(Collected data)
=== Section Start ===
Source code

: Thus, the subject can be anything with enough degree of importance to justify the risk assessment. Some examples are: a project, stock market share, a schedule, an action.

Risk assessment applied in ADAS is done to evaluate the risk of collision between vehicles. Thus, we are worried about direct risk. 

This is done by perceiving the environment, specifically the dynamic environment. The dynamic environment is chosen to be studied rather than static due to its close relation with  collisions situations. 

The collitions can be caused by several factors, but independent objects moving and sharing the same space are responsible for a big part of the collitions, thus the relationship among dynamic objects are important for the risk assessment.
=== Section End ===
=== Section Start ===
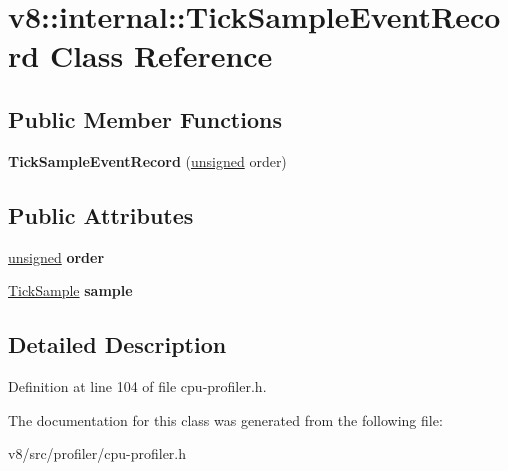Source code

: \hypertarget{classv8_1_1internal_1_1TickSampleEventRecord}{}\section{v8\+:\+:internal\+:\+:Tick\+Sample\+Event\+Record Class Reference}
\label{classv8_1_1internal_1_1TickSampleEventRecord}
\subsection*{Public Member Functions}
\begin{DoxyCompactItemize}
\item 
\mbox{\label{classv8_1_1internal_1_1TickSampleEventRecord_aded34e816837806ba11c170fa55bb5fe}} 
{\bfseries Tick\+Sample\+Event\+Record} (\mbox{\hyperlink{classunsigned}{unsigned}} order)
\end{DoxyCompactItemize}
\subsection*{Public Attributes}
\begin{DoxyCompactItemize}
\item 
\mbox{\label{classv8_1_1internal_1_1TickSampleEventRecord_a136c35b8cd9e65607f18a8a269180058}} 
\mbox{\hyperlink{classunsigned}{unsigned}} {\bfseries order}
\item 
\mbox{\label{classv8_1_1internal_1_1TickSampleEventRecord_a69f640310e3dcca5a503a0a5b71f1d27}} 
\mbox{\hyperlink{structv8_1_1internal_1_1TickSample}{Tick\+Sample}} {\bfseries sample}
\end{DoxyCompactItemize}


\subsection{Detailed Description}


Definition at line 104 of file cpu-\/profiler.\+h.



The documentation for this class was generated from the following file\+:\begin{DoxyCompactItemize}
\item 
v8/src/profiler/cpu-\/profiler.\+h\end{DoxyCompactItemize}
=== Section End ===
## What the exercise asks
Search the records for the word "Public". Copy every line that has it.

## Answer space
\subsection*{Public Member Functions}
\subsection*{Public Attributes}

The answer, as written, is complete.